Ce qui est problématique avec les réseaux sociaux, c’est qu’ils tendent à rapporter la valeur d’un post non pas à l’expertise dont il témoigne mais au nombre de likes et de followers qu’il déclenche et provoque. Pourtant, ce n’est bien sûr pas parce qu’un post fait le buzz en étant très partagé et commenté que ce qu’il énonce est vrai, exact, pertinent. Faire preuve d’esprit critique en vérifiant, analysant, comparant et mettant en doute le propos véhiculé demeure indispensable pour ne pas sauter aveuglément sur une prétendue opportunité et finir par y laisser des plumes.

Un dangereux effet de masse et une course au gain facile

L’effet de masse peut être dangereux. On l’a vu avec l’action Gamestop qui a connu une explosion de son cours fin janvier 2021, une hausse de 1500% en seulement deux semaines. Une telle volatilité fondée sur des “mouvements de foule” influencés par certains créateurs de contenu présente des risques indéniables pour les investisseurs en herbe. L’appât du gain, la peur de manquer une opportunité, l’émulation et la pression sociale déclenchent des décisions d’investissement irrationnelles. Le risque de rester bloqué sur un niveau de cours imprévu est très grand. De plus, le plus souvent la corrélation entre la qualité de la valeur mise en avant, des points de vue chartistes et/ou fondamentaux, et la qualité réelle de l’actif, n’est pas au rendez-vous. N’oublions pas, d’après un rappel de l’AMF, que “9 clients sur 10 des applications de trading sont perdants”.
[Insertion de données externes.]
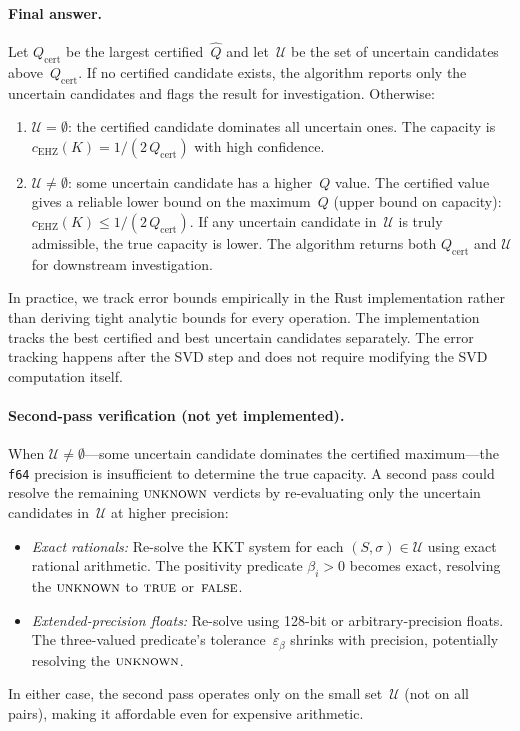 \paragraph{Final answer.}
Let $Q_{\text{cert}}$ be the largest certified~$\hat Q$
and let~$\mathcal{U}$ be the set of uncertain candidates
above~$Q_{\text{cert}}$.
If no certified candidate exists, the algorithm reports
only the uncertain candidates and flags the result for
investigation.
Otherwise:
\begin{enumerate}
\item
  $\mathcal{U} = \emptyset$:
  the certified candidate dominates all uncertain ones.
  The capacity is
  $c_{\mathrm{EHZ}}(K) = 1 / (2\, Q_{\text{cert}})$
  with high confidence.
\item
  $\mathcal{U} \neq \emptyset$:
  some uncertain candidate has a higher~$Q$ value.
  The certified value gives a reliable lower bound on the
  maximum~$Q$ (upper bound on capacity):
  $c_{\mathrm{EHZ}}(K) \leq 1 / (2\, Q_{\text{cert}})$.
  If any uncertain candidate in~$\mathcal{U}$ is truly
  admissible, the true capacity is lower.
  The algorithm returns both $Q_{\text{cert}}$ and
  $\mathcal{U}$ for downstream investigation.
\end{enumerate}

\begin{remark}\label{rem:empirical-errors}
In practice, we track error bounds empirically in the Rust
implementation rather than deriving tight analytic bounds
for every operation.
The implementation tracks the best certified and best
uncertain candidates separately.
The error tracking happens after the SVD step and does not
require modifying the SVD computation itself.
\end{remark}

\paragraph{Second-pass verification (not yet implemented).}
When $\mathcal{U} \neq \emptyset$---some uncertain candidate
dominates the certified maximum---the \texttt{f64} precision
is insufficient to determine the true capacity.
A second pass could resolve the remaining
$\textsc{unknown}$ verdicts by re-evaluating only the
uncertain candidates in~$\mathcal{U}$ at higher precision:
\begin{itemize}
\item \emph{Exact rationals:}
  Re-solve the KKT system for each $(S, \sigma) \in \mathcal{U}$
  using exact rational arithmetic.
  The positivity predicate $\beta_i > 0$ becomes exact,
  resolving the $\textsc{unknown}$ to $\textsc{true}$
  or~$\textsc{false}$.
\item \emph{Extended-precision floats:}
  Re-solve using 128-bit or arbitrary-precision floats.
  The three-valued predicate's tolerance~$\varepsilon_\beta$
  shrinks with precision, potentially resolving the
  $\textsc{unknown}$.
\end{itemize}
In either case, the second pass operates only on the
small set~$\mathcal{U}$ (not on all pairs), making it
affordable even for expensive arithmetic.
Les grands gagnants de ces manipulations sont les influenceurs.

Nous ne connaissons pas la teneur exacte de l’intérêt réel en jeu pour le finfluenceur. Il peut suffire que son post fasse un buzz, que le cours de l’action aille dans la direction qu’il souhaite, que la plateforme qu’il met en avant connaisse un bond de fréquentation. De fait, les finfluenceurs sont souvent rémunérés en rétrocommissions par les différentes applications de trading qu’ils promeuvent.
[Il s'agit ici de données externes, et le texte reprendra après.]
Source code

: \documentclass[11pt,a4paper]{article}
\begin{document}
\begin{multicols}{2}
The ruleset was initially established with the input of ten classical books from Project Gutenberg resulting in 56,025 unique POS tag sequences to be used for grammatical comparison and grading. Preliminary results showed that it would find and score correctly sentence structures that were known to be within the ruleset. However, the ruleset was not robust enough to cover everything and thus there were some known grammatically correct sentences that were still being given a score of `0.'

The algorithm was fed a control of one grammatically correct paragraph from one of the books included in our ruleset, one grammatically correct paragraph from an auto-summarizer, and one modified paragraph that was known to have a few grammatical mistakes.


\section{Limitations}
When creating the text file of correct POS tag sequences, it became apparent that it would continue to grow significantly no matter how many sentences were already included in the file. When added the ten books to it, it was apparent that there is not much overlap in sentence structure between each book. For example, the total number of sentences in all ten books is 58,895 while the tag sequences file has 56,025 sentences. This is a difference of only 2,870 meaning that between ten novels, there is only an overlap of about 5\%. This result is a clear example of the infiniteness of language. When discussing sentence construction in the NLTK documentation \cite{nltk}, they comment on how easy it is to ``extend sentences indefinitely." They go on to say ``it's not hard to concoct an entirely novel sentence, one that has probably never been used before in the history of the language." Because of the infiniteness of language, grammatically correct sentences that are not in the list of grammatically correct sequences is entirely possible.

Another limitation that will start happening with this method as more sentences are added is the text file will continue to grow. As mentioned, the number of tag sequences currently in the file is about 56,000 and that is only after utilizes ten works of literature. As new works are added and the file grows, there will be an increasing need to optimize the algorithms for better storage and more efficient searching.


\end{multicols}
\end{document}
Les finfluenceurs : un fléau ?

Les finfluenceurs : un fléau ?

Faut-il pour autant bannir les finfluenceurs de l’espace public ? Nous le pensons pas, car ce phénomène témoigne d’une démocratisation des placements financiers et il peut somme toute présenter des intérêts pour les investisseurs particuliers. Mais certaines conditions doivent être observées. Du côté des finfluenceurs, les règles légales doivent être respectées et la transparence doit être de mise. Quant aux particuliers, ils ont tout intérêt à exercer leurs propres jugements sur ce qui est publié en ligne. Car tout n’est pas à jeter, et il y a aussi des contenus sérieux, mesurés et argumentés, qu’il s’agit de reconnaître. Un bon post devrait inciter le particulier à se documenter par lui-même et à élargir ses propres connaissances. Il peut révéler de réelles opportunités non encore identifiées. On peut penser que c’est plutôt une bonne chose que la finance ne soit plus un domaine exclusivement discuté, analysé et commenté par des experts dont c’est la profession. Les partages et les discussions font la richesse d’une communauté. Que chacun se sente en droit de partager son avis plus ou moins fondé sur telle ou telle valeur, pourquoi pas, à condition seulement de ne pas déléguer plein pouvoir à ces avis.
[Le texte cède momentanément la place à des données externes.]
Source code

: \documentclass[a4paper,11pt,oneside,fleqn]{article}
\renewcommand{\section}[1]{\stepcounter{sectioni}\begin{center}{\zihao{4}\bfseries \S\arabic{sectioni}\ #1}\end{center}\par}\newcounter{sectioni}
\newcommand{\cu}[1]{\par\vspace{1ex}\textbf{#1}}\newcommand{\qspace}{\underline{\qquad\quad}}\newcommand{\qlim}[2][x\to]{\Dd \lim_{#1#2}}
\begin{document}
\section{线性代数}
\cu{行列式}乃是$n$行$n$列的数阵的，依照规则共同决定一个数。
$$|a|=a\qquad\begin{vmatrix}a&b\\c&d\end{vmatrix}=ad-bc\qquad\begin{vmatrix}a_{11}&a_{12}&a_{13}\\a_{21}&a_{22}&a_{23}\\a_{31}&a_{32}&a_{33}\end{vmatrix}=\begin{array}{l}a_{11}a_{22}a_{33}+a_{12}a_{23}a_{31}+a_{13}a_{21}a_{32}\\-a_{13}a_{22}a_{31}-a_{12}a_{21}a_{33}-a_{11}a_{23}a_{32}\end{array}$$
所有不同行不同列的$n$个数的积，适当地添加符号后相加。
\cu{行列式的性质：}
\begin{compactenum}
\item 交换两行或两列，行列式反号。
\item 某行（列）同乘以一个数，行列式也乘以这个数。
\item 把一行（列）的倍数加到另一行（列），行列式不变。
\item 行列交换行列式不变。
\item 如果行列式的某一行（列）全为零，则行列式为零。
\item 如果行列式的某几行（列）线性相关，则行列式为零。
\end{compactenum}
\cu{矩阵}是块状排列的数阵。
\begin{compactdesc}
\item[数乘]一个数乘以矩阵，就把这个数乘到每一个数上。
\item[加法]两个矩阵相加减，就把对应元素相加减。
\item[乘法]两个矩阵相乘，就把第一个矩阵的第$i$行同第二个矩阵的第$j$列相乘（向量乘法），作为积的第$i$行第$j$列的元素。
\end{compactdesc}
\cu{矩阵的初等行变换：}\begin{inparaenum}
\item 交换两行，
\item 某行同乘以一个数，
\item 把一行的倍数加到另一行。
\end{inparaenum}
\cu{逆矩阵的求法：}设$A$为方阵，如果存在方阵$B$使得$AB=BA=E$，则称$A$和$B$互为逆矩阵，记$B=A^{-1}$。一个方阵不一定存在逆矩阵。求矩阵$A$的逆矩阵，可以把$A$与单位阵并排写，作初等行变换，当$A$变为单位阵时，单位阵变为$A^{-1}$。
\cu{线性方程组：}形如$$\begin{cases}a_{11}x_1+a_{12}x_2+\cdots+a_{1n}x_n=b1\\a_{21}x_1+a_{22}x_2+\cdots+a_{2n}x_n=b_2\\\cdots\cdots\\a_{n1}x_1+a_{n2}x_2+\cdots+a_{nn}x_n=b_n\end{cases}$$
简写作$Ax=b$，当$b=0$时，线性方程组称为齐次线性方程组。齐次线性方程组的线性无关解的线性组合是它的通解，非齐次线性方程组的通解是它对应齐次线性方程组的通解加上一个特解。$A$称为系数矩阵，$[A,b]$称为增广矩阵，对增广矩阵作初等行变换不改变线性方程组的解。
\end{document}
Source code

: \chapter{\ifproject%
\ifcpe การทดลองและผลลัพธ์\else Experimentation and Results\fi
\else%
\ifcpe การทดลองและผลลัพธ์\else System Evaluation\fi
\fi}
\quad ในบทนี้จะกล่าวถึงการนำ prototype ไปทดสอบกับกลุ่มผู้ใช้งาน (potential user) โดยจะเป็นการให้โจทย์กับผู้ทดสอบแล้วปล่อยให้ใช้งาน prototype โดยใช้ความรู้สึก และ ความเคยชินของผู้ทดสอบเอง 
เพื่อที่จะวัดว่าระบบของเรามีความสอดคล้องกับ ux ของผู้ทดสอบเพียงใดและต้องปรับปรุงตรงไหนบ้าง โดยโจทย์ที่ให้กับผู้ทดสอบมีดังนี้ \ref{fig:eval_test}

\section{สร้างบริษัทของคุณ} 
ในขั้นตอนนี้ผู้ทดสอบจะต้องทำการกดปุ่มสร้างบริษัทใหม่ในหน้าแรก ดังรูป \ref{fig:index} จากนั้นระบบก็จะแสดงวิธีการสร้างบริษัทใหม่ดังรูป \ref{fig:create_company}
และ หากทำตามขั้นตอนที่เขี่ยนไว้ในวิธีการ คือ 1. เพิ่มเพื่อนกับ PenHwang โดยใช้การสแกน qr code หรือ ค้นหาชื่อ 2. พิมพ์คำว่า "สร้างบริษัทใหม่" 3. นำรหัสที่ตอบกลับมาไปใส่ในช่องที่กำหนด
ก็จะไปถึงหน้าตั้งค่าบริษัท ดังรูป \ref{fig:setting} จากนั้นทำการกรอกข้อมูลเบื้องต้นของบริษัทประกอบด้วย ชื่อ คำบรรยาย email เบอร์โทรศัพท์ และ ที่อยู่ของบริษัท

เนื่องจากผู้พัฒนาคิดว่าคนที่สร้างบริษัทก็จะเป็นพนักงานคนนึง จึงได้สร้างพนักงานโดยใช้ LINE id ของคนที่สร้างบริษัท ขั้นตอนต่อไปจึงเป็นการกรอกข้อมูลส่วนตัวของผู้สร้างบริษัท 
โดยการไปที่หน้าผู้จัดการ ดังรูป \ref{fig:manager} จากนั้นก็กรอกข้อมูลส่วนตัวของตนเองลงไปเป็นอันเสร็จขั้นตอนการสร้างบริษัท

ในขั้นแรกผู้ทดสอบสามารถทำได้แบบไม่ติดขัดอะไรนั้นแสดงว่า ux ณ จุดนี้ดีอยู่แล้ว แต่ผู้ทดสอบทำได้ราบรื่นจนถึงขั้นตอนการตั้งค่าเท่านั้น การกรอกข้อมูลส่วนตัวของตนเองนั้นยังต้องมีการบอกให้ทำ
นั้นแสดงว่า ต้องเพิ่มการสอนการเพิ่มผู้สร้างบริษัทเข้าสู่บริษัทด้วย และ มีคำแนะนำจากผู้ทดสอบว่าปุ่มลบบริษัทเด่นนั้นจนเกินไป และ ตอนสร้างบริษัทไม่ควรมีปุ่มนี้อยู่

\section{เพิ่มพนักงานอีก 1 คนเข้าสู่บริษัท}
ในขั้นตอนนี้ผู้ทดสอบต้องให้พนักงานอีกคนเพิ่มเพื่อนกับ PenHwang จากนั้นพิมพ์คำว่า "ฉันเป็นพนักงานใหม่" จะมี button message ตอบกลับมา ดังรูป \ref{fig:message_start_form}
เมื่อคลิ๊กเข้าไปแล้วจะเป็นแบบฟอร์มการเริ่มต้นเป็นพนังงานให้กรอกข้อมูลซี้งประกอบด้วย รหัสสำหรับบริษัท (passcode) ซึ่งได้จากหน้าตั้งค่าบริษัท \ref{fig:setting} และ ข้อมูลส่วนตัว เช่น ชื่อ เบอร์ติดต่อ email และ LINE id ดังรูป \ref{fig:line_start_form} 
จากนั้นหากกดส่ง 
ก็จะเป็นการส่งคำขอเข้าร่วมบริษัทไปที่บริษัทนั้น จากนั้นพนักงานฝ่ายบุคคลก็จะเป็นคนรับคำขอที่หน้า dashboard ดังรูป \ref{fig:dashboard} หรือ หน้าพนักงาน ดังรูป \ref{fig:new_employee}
Avant tout, il convient de garder la tête froide, d’être bien conscient que les rendements élevés et assurés n’existent pas et que l’on ne devient pas riche en quelques mois. De plus, vérifier que tel courtier en ligne est autorisé sur le territoire français et reconnu par l’AMF. Éviter les instruments à effet de levier et ne jamais prendre pour argent comptant un “conseil” véhiculé sur les réseaux sociaux.Toujours multiplier et recouper les sources et conserver une distance critique. Bref, il est d’abord question de s’éduquer par soi-même et d’apprendre à séparer le bon grain de l’ivraie.